After the war, John Ford and his partner Meriam Cooper in their company Argosy Productions planned a talkie remake of Ford’s silent Western The Last Outlaw, to be released by Universal, and they signed up Harry Carey and John Wayne to star in it. But the project never came to fruition for a variety of reasons and instead Ford’s first post-war picture was to be a treatment of the Wyatt Earp legend, starring Henry Fonda. My Darling Clementine, one of the finest Earp films, if not the finest, (see the post Wyatt Earp in fact and fiction: part 2/2, the fiction) was a version of the legend of Wyatt Earp, not the fact. Ford made it to complete his contract with Fox which had been interrupted by his navy service.
This was Ford’s first Western since Stagecoach (if you exclude the rather clunky American Revolution yarn Drums Along The Mohawk) and it certainly moves on from Stagecoach in subtlety and power. Still, like all Ford Westerns, Clementine deals with the images and ideas of American myth.
John Ford, back in Monument Valley
It’s a marvelous tale of good and evil which is unburdened by actual adherence to the truth. Ford himself said that it was historically accurate, a frankly preposterous claim (exaggeration and lies were part of Ford’s stock in trade). He recounted how, as a young man, he had met Wyatt Earp who “told me about the fight at the OK Corral. So in My Darling Clementine we did it exactly the way it had been.” As Old Man Clanton was killed in Ford’s version of the fight and so was Doc Holliday, it is rather difficult to believe that Ford was following Earp’s recollections to the letter… As I have said before, I don’t mind Hollywood presenting an historically inaccurate picture; they are not producing documentaries but entertaining dramas.
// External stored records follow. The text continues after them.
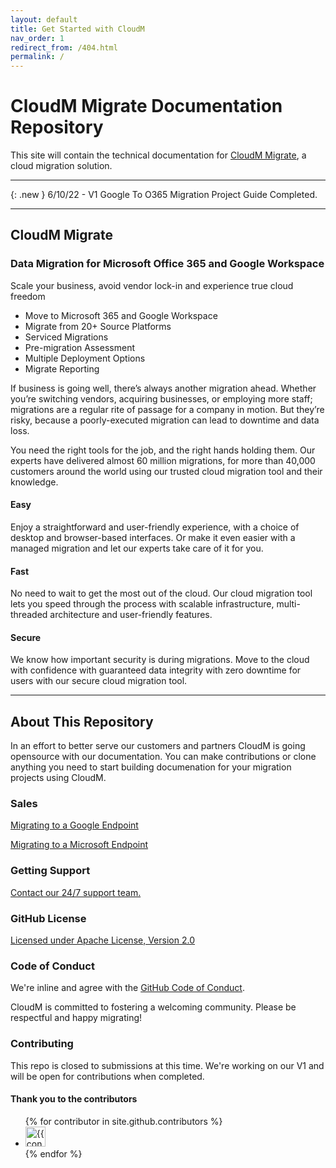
 ```yaml
---
layout: default
title: Get Started with CloudM
nav_order: 1
redirect_from: /404.html
permalink: /
---
```


# CloudM Migrate Documentation Repository

This site will contain the technical documentation for [CloudM Migrate](https://www.cloudm.io/), a cloud migration solution.

---

{: .new }
6/10/22 - V1 Google To O365 Migration Project Guide Completed. 

---

## CloudM Migrate
### Data Migration for Microsoft Office 365 and Google Workspace

Scale your business, avoid vendor lock-in and experience true cloud freedom

- Move to Microsoft 365 and Google Workspace
- Migrate from 20+ Source Platforms
- Serviced Migrations
- Pre-migration Assessment
- Multiple Deployment Options
- Migrate Reporting

If business is going well, there’s always another migration ahead. Whether you’re switching vendors, acquiring businesses, or employing more staff; migrations are a regular rite of passage for a company in motion. But they’re risky, because a poorly-executed migration can lead to downtime and data loss.

You need the right tools for the job, and the right hands holding them. Our experts have delivered almost 60 million migrations, for more than 40,000 customers around the world using our trusted cloud migration tool and their knowledge.

#### Easy
Enjoy a straightforward and user-friendly experience, with a choice of desktop and browser-based interfaces. Or make it even easier with a managed migration and let our experts take care of it for you.

#### Fast
No need to wait to get the most out of the cloud. Our cloud migration tool lets you speed through the process with scalable infrastructure, multi-threaded architecture and user-friendly features.

#### Secure
We know how important security is during migrations. Move to the cloud with confidence with guaranteed data integrity with zero downtime for users with our secure cloud migration tool.

---

## About This Repository
In an effort to better serve our customers and partners CloudM is going opensource with our documentation. You can make contributions or clone anything you need to start building documenation for your migration projects using CloudM. 

### Sales
<a href = "mailto: sales@cloudm.io">Migrating to a Google Endpoint</a>

<a href = "mailto: microsoft.sales@cloud.io">Migrating to a Microsoft Endpoint</a>

### Getting Support
<a href="https://support.cloudm.io/hc/en-us/requests/new">Contact our 24/7 support team.</a>

### GitHub License
<a href="https://www.apache.org/licenses/LICENSE-2.0">Licensed under Apache License, Version 2.0</a>

### Code of Conduct
We're inline and agree with the <a href="https://docs.github.com/en/site-policy/github-terms/github-event-code-of-conduct#code-of-conduct">GitHub Code of Conduct</a>. 

CloudM is committed to fostering a welcoming community. Please be respectful and happy migrating!

### Contributing
This repo is closed to submissions at this time. We're working on our V1 and will be open for contributions when completed. 

#### Thank you to the contributors
<ul class="list-style-none">
{% for contributor in site.github.contributors %}
  <li class="d-inline-block mr-1">
     <a href="{{ contributor.html_url }}"><img src="{{ contributor.avatar_url }}" width="32" height="32" alt="{{ contributor.login }}"/></a>
  </li>
{% endfor %}
</ul>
It’s only when they claim factual accuracy that I object.
Several scenes of My Darling Clementine derive from earlier treatments – for example the opening, with a drunken Indian terrorizing the town which came from Fox’s 1939 Randolph Scott/Cesar Romero picture Frontier Marshal. Ford even hired the same actor, Charlie Stevens. But the majority is Ford’s creation and bears his stamp.
John Ford and photographer Joe MacDonald shot it in Tombstone, UT, as it were - that is by building a Tombstone in Monument Valley, at a cost of $250,000. The spare, almost lunar landscape makes the town small, precarious, isolated, on the edge of civilization only. The black & white photography is very beautiful. OK, there are a lot of interiors (location shooting was still expensive and difficult) but Ford knew that Westerns belong out of doors and whenever he can, he has stages rolling across the screen leaving dust clouds behind them, and sun and skies. The scene of the gunfight at the OK Corral is particularly well done, with a huge background and instead of blaring or tense music, the sound of wind and boots scuffing.
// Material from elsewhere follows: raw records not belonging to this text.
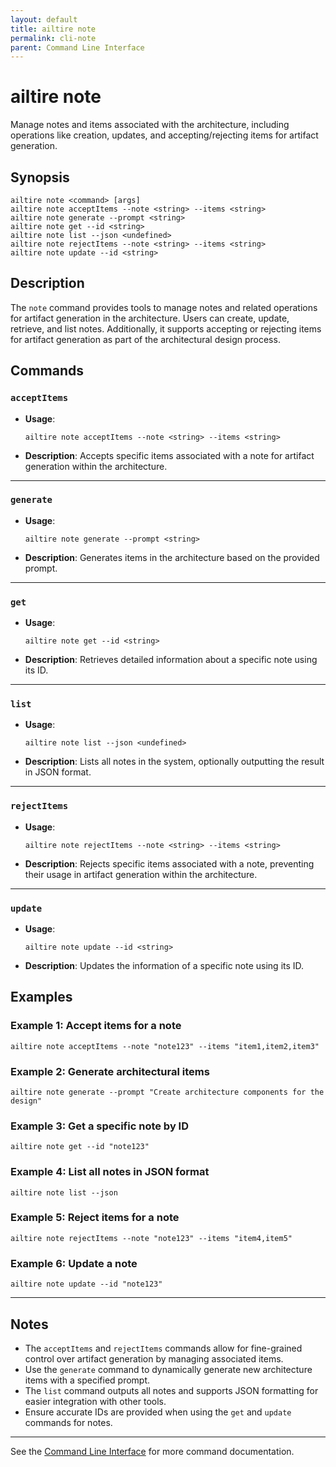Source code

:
 ```yaml
---
layout: default
title: ailtire note
permalink: cli-note
parent: Command Line Interface
---
```


# ailtire note

Manage notes and items associated with the architecture, including operations like creation, updates, and accepting/rejecting items for artifact generation.

## Synopsis

```shell
ailtire note <command> [args]
ailtire note acceptItems --note <string> --items <string>
ailtire note generate --prompt <string>
ailtire note get --id <string>
ailtire note list --json <undefined>
ailtire note rejectItems --note <string> --items <string>
ailtire note update --id <string>
```

## Description

The `note` command provides tools to manage notes and related operations for artifact generation in the architecture. Users can create, update, retrieve, and list notes. Additionally, it supports accepting or rejecting items for artifact generation as part of the architectural design process.

## Commands

### `acceptItems`
- **Usage**:
  ```shell
  ailtire note acceptItems --note <string> --items <string>
  ```
- **Description**:
  Accepts specific items associated with a note for artifact generation within the architecture.

---

### `generate`
- **Usage**:
  ```shell
  ailtire note generate --prompt <string>
  ```
- **Description**:
  Generates items in the architecture based on the provided prompt.

---

### `get`
- **Usage**:
  ```shell
  ailtire note get --id <string>
  ```
- **Description**:
  Retrieves detailed information about a specific note using its ID.

---

### `list`
- **Usage**:
  ```shell
  ailtire note list --json <undefined>
  ```
- **Description**:
  Lists all notes in the system, optionally outputting the result in JSON format.

---

### `rejectItems`
- **Usage**:
  ```shell
  ailtire note rejectItems --note <string> --items <string>
  ```
- **Description**:
  Rejects specific items associated with a note, preventing their usage in artifact generation within the architecture.

---

### `update`
- **Usage**:
  ```shell
  ailtire note update --id <string>
  ```
- **Description**:
  Updates the information of a specific note using its ID.

## Examples

### Example 1: Accept items for a note
```shell
ailtire note acceptItems --note "note123" --items "item1,item2,item3"
```

### Example 2: Generate architectural items
```shell
ailtire note generate --prompt "Create architecture components for the design"
```

### Example 3: Get a specific note by ID
```shell
ailtire note get --id "note123"
```

### Example 4: List all notes in JSON format
```shell
ailtire note list --json
```

### Example 5: Reject items for a note
```shell
ailtire note rejectItems --note "note123" --items "item4,item5"
```

### Example 6: Update a note
```shell
ailtire note update --id "note123"
```

---

## Notes

- The `acceptItems` and `rejectItems` commands allow for fine-grained control over artifact generation by managing associated items.
- Use the `generate` command to dynamically generate new architecture items with a specified prompt.
- The `list` command outputs all notes and supports JSON formatting for easier integration with other tools.
- Ensure accurate IDs are provided when using the `get` and `update` commands for notes.

---

See the [Command Line Interface](../Command%20Line%20Interface) for more command documentation.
Henry Fonda is majestic as Wyatt Earp. Picking up his career after serving in the Navy, Fonda didn’t miss a beat. Still under contract at Fox, Hank was in the right place at the right time. Fonda and Ford had a prickly relationship. Fonda had started as a buddy, gambling and drinking aboard Ford’s yacht the Araner, but Ford was too much of a tyrant for that to last. Fonda had been magnificent for Ford as Young Mr. Lincoln, then in the frontier drama Drums Along the Mohawk and especially, of course, as Tom Joad. “Fonda quietly imbues the Earp character with stunning power.” (Brian Garfield). He is the classic Western hero: laconic, moral, tough, with a hidden soft heart.
Laconic, moral, tough
In his excellent biography of John Ford, Scott Eyman perceptively writes that
Ford’s Earp is one of the last times he would draw a man of the West without a character conflict; Earp has no particular nostalgia for the past, and, except for the scene at his brother’s grave – an add-on not directed by Ford – never expresses any interest in the future. The Wyatt Earp created by Ford and Henry Fonda is a self-possessed, pragmatic man, interested in a clean shave and a quiet town. If nobody else will get him those things, he’ll have to get them himself.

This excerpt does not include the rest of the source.